You may view the video by Clicking Here.

SD49GOP:  Eldon, tell us about your experience in being selected for the Bloomington City Council.

Eldon:  Thirteen applicants applied to fill a vacant council position.  The Council narrowed it down to four after each of the applicants had a chance to make their pitch.  After questioning each of us for a half hour, there were two rounds of votes.  They eventually chose me to finish the open term.

SD49GOP:  Have you run for office before?

Eldon:  I ran for the city council in 2001.  The primary was on 9/11/2001, a day that will be pretty hard to forget.  I immediately challenged my opponent to suspend our campaigns for a couple of weeks before resuming politics as usual.  It compressed the campaign, but I think it was the right thing to do. 

SD49GOP:  Being a councilor for a city the size of Bloomington is a very responsible position.  Tell us about your experience in city planning, operations, and oversight to be ready for the job.

Eldon:  I served on the Planning Commission for six years.  You deal with important issues, such as land use and some of the fiscal expenditures of the city.  You identify the facts that are critical in preparing a record for the City Council.  You make recommendations that they are free to accept or reject.  You get a sense of the minds of the individuals who work for the city as well as the public on various types of issues.   

One can also make a difference outside of government.  Bloomington has great service organizations and places of worship through which to affect the community and its individuals.  My Rotary Club has worked on a program called Strive at Jefferson High School that helps kids who have been underachievers but are ready to turn their lives around.  Service organizations can do many things well and very cost-effectively, saving taxpayer dollars. 

SD49GOP:  Beyond your volunteer service and your committee work that you’ve done, what else do you bring to your race and to your service on the City Council?

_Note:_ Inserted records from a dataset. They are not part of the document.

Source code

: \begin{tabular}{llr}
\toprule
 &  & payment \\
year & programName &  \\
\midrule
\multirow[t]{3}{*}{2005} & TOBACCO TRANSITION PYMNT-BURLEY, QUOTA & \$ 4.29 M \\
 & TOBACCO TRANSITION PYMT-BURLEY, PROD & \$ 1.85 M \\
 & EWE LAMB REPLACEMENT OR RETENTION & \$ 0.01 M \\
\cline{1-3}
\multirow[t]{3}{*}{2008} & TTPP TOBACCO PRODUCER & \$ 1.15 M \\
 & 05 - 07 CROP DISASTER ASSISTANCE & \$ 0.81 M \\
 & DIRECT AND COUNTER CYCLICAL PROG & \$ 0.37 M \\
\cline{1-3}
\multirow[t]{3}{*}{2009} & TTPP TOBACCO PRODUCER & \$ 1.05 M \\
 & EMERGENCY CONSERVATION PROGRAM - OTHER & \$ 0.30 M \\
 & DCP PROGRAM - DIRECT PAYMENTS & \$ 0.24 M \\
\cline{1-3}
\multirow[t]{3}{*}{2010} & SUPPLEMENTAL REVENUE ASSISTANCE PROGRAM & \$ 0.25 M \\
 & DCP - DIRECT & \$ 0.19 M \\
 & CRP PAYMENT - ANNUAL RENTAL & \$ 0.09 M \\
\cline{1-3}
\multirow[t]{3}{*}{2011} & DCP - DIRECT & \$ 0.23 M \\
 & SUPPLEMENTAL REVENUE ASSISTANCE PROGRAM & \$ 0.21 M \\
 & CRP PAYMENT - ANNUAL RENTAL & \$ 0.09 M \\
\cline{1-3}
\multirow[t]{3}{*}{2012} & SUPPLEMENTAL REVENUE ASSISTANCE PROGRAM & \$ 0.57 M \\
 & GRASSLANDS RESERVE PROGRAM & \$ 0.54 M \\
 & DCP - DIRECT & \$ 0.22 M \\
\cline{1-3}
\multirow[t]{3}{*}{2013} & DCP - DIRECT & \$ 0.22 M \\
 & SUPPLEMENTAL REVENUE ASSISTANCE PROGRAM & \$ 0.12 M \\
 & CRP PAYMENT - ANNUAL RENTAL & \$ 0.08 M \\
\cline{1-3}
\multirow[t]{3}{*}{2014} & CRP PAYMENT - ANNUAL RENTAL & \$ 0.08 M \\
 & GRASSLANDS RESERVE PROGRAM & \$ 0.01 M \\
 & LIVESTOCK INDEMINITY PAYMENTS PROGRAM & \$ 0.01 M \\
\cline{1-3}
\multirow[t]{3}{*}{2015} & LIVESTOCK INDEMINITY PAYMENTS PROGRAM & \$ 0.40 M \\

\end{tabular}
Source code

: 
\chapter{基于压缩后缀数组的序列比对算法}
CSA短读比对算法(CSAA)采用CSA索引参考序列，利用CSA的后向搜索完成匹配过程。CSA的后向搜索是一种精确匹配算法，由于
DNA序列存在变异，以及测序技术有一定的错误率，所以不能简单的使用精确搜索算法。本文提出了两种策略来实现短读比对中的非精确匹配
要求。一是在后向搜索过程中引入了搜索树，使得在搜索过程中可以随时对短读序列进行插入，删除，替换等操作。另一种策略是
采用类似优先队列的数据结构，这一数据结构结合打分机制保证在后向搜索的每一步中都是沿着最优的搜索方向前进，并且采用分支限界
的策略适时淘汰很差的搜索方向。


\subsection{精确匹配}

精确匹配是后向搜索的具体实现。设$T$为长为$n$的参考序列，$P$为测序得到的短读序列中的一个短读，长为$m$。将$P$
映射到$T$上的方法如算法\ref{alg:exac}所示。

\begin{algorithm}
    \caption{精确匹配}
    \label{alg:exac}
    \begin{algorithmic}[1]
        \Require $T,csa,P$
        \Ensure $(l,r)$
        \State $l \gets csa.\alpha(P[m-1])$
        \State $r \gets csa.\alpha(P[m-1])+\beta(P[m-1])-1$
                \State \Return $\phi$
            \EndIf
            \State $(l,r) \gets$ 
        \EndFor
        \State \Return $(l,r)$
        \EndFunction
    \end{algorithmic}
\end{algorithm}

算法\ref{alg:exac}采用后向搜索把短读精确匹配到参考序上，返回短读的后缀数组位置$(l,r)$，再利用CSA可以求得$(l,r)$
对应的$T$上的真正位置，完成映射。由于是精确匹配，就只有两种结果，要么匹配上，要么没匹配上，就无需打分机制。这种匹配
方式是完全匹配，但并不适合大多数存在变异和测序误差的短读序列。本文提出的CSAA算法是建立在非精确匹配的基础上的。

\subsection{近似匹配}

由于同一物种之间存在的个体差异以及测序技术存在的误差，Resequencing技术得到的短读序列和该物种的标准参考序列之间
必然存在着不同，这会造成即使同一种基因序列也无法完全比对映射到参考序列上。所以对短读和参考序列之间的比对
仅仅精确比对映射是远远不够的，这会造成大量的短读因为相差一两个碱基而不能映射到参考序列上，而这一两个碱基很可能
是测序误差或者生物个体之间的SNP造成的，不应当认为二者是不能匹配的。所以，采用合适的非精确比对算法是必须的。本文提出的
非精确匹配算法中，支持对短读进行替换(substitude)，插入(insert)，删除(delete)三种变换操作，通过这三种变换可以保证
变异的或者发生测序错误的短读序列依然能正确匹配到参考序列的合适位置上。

Eldon:  My background, experience, and education is in economics and law.  The economic background is critical to analyze the important fiscal decisions facing the city to ensure they are cost-effective and necessary. 

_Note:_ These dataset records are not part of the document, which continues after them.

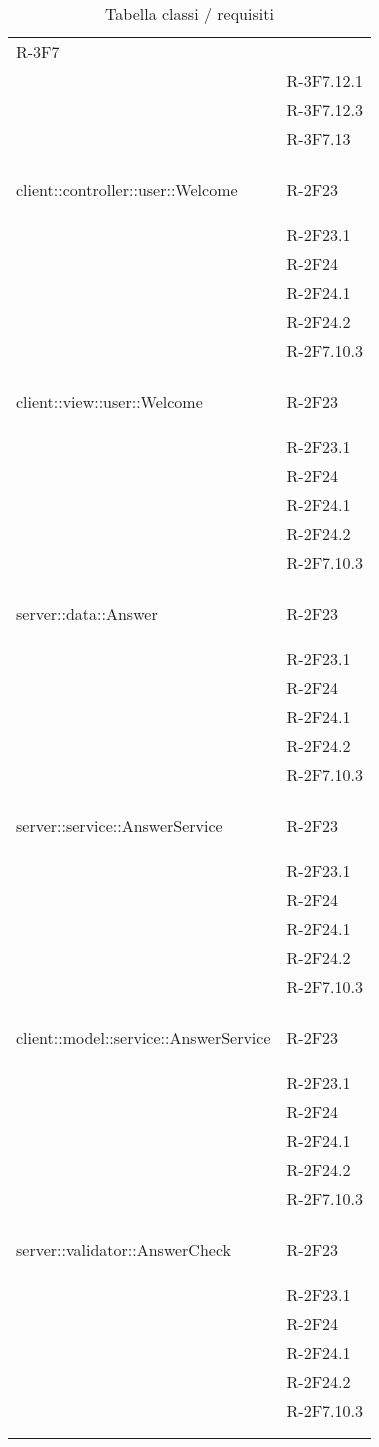 \begin{longtable}{l p{3cm}}
	R-3F7 \tabularnewline &
	
	R-3F7.12.1 \tabularnewline &
	
	R-3F7.12.3 \tabularnewline &
	
	R-3F7.13 \tabularnewline &\tabularnewline
	\hline
	\hypertarget{client::controller::user::Welcome}{client::controller::user::Welcome} & R-2F23 \tabularnewline &
	
	R-2F23.1 \tabularnewline &
	
	R-2F24 \tabularnewline &
	
	R-2F24.1 \tabularnewline &
	
	R-2F24.2 \tabularnewline &
	
	R-2F7.10.3 \tabularnewline &\tabularnewline
	\hline
	\hypertarget{client::view::user::Welcome}{client::view::user::Welcome} & R-2F23 \tabularnewline &
	
	R-2F23.1 \tabularnewline &
	
	R-2F24 \tabularnewline &
	
	R-2F24.1 \tabularnewline &
	
	R-2F24.2 \tabularnewline &
	
	R-2F7.10.3 \tabularnewline &\tabularnewline
	\hline
	\hypertarget{server::data::Answer}{server::data::Answer} & R-2F23 \tabularnewline &
	
	R-2F23.1 \tabularnewline &
	
	R-2F24 \tabularnewline &
	
	R-2F24.1 \tabularnewline &
	
	R-2F24.2 \tabularnewline &
	
	R-2F7.10.3 \tabularnewline &\tabularnewline
	\hline
	\hypertarget{server::service::AnswerService}{server::service::AnswerService} & R-2F23 \tabularnewline &
	
	R-2F23.1 \tabularnewline &
	
	R-2F24 \tabularnewline &
	
	R-2F24.1 \tabularnewline &
	
	R-2F24.2 \tabularnewline &
	
	R-2F7.10.3 \tabularnewline &\tabularnewline
	\hline
	\hypertarget{client::model::service::AnswerService}{client::model::service::AnswerService} & R-2F23 \tabularnewline &
	
	R-2F23.1 \tabularnewline &
	
	R-2F24 \tabularnewline &
	
	R-2F24.1 \tabularnewline &
	
	R-2F24.2 \tabularnewline &
	
	R-2F7.10.3 \tabularnewline &\tabularnewline
	\hline
	\hypertarget{server::validator::AnswerCheck}{server::validator::AnswerCheck} & R-2F23 \tabularnewline &
	
	R-2F23.1 \tabularnewline &
	
	R-2F24 \tabularnewline &
	
	R-2F24.1 \tabularnewline &
	
	R-2F24.2 \tabularnewline &
	
	R-2F7.10.3 \tabularnewline &\tabularnewline
\midrule
\caption{Tabella classi / requisiti} \tabularnewline
\end{longtable} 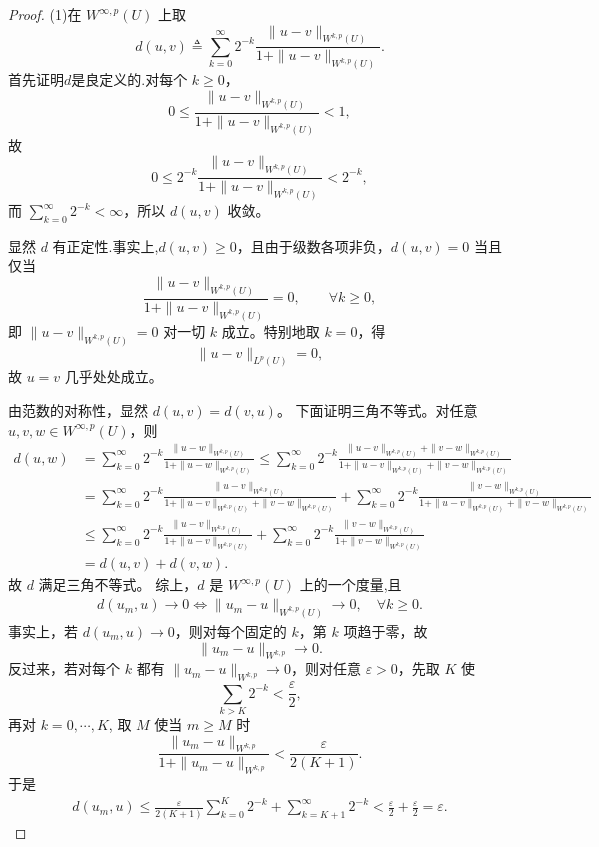 \documentclass[../../main.tex]{subfiles}
\begin{document}
\begin{proof}

(1)在 \(W^{\infty,p}(U)\) 上取
\[
d(u,v)\triangleq
\sum_{k=0}^{\infty}2^{-k}
\frac{\|u-v\|_{W^{k,p}(U)}}{1+\|u-v\|_{W^{k,p}(U)}}.
\]
首先证明$d$是良定义的.对每个 $k\geqslant0$，
\[
0\leqslant\frac{\|u-v\|_{W^{k,p}(U)}}{1+\|u-v\|_{W^{k,p}(U)}}<1,
\]
故
\[
0\leqslant2^{-k}\frac{\|u-v\|_{W^{k,p}(U)}}{1+\|u-v\|_{W^{k,p}(U)}}<2^{-k},
\]
而 $\sum_{k=0}^{\infty}2^{-k}<\infty$，所以 $d(u,v)$ 收敛。

显然 $d$ 有正定性.事实上,$d(u,v)\geqslant0$，且由于级数各项非负，$d(u,v)=0$ 当且仅当
\[
\frac{\|u-v\|_{W^{k,p}(U)}}{1+\|u-v\|_{W^{k,p}(U)}}=0,\qquad\forall k\geqslant0,
\]
即 $\|u-v\|_{W^{k,p}(U)}=0$ 对一切 $k$ 成立。特别地取 $k=0$，得
\[
\|u-v\|_{L^p(U)}=0,
\]
故 $u=v$ 几乎处处成立。

由范数的对称性，显然 $d(u,v)=d(v,u)$。
下面证明三角不等式。对任意 $u,v,w\in W^{\infty,p}(U)$，则
\begin{align*}
d(u,w)
&=\sum_{k=0}^{\infty}2^{-k}
\frac{\|u-w\|_{W^{k,p}(U)}}{1+\|u-w\|_{W^{k,p}(U)}}\leqslant\sum_{k=0}^{\infty}2^{-k}
\frac{\|u-v\|_{W^{k,p}(U)}+\|v-w\|_{W^{k,p}(U)}}
{1+\|u-v\|_{W^{k,p}(U)}+\|v-w\|_{W^{k,p}(U)}}\\
&=\sum_{k=0}^{\infty}2^{-k}
\frac{\|u-v\|_{W^{k,p}(U)}}
{1+\|u-v\|_{W^{k,p}(U)}+\|v-w\|_{W^{k,p}(U)}}+\sum_{k=0}^{\infty}2^{-k}
\frac{\|v-w\|_{W^{k,p}(U)}}
{1+\|u-v\|_{W^{k,p}(U)}+\|v-w\|_{W^{k,p}(U)}}\\
&\leqslant\sum_{k=0}^{\infty}2^{-k}
\frac{\|u-v\|_{W^{k,p}(U)}}{1+\|u-v\|_{W^{k,p}(U)}}
+\sum_{k=0}^{\infty}2^{-k}
\frac{\|v-w\|_{W^{k,p}(U)}}{1+\|v-w\|_{W^{k,p}(U)}}\\
&=d(u,v)+d(v,w).
\end{align*}
故 $d$ 满足三角不等式。
综上，$d$ 是 $W^{\infty,p}(U)$ 上的一个度量,且
\begin{align}
d(u_m,u)\to0
\iff
\|u_m-u\|_{W^{k,p}(U)}\to0,\quad \forall k\geqslant0.\label{eq::VJJKNSDLFJKDJFw8384y4873444}
\end{align}
事实上，若 \(d(u_m,u)\to0\)，则对每个固定的 \(k\)，第 \(k\) 项趋于零，故
\[
\|u_m-u\|_{W^{k,p}}\to0.
\]
反过来，若对每个 \(k\) 都有 \(\|u_m-u\|_{W^{k,p}}\to0\)，则对任意 \(\varepsilon>0\)，先取 \(K\) 使
\[
\sum_{k>K}2^{-k}<\frac{\varepsilon}{2},
\]
再对 \(k=0,\cdots,K\), 取 \(M\) 使当 \(m\geqslant M\) 时
\[
\frac{\|u_m-u\|_{W^{k,p}}}{1+\|u_m-u\|_{W^{k,p}}}
<\frac{\varepsilon}{2(K+1)}.
\]
于是
\begin{align*}
d(u_m,u)\leqslant \frac{\varepsilon}{2\left( K+1 \right)}\sum_{k=0}^K{2^{-k}}+\sum_{k=K+1}^{\infty}{2^{-k}}<\frac{\varepsilon}{2}+\frac{\varepsilon}{2}=\varepsilon .
\end{align*}


\end{proof}
\end{document}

My economics training involved renewable natural resources.  I’m applying it through our new Sustainability Commission in Bloomington. 

My experience has been in the more people-oriented world of law.  People say that they hire law firms, but they really hire lawyers, just like they would hire any other professional.  I think people ultimately choose their candidates the same way that they choose their professionals – they look for good judgment because they will be entrusting an aspect of their lives to those candidates. 

My clients have trusted me to ensure that their organizations are run legally, their employment contracts are appropriate, and that their other contracts are fair to them as well as principled in dealing with others.  They do so because they hopefully feel that I have good judgment, which is what I’m trying to bring to my Council position.

SD49GOP:  Eldon, to others that might be considering a run for local office, what experience would you recommend that they have to make an ideal City Council member?

Eldon:  An ideal City Council member has to be engaged in a broad variety of activities within their community.  They have to be attentive to their neighborhoods. 

You should have a purpose in running for office that matches your own interests. What people really want to see is your passion.  You have often heard the phrase, “Well, I don’t agree with him on everything, but I like the way he stands for what he believes.”  Ultimately, we all have to be ourselves.

You have to be articulate.  You also have to listen because you may want to reconsider your views in light of our constituents’ needs.  But unless you bring some kind of passion, you might as well forget all of the white papers and brochures because people want to see people who clearly believe the philosophy that they are espousing.

SD49GOP:  Would you like to bring up any final thoughts on your election race?

Eldon:  The issues that are here today are going to give way to new issues as the city keeps evolving.  It is important at this time when there is such discord between different bodies in government to try to find old fashion ways to bring deals together, to be civil, and to continue to have discourse with your adversaries.

We need to continue to listen to people and to focus on quality of service in the city of Bloomington.  Just because consumers of city services are a “captive audience” doesn’t mean that services shouldn’t or can’t be improved.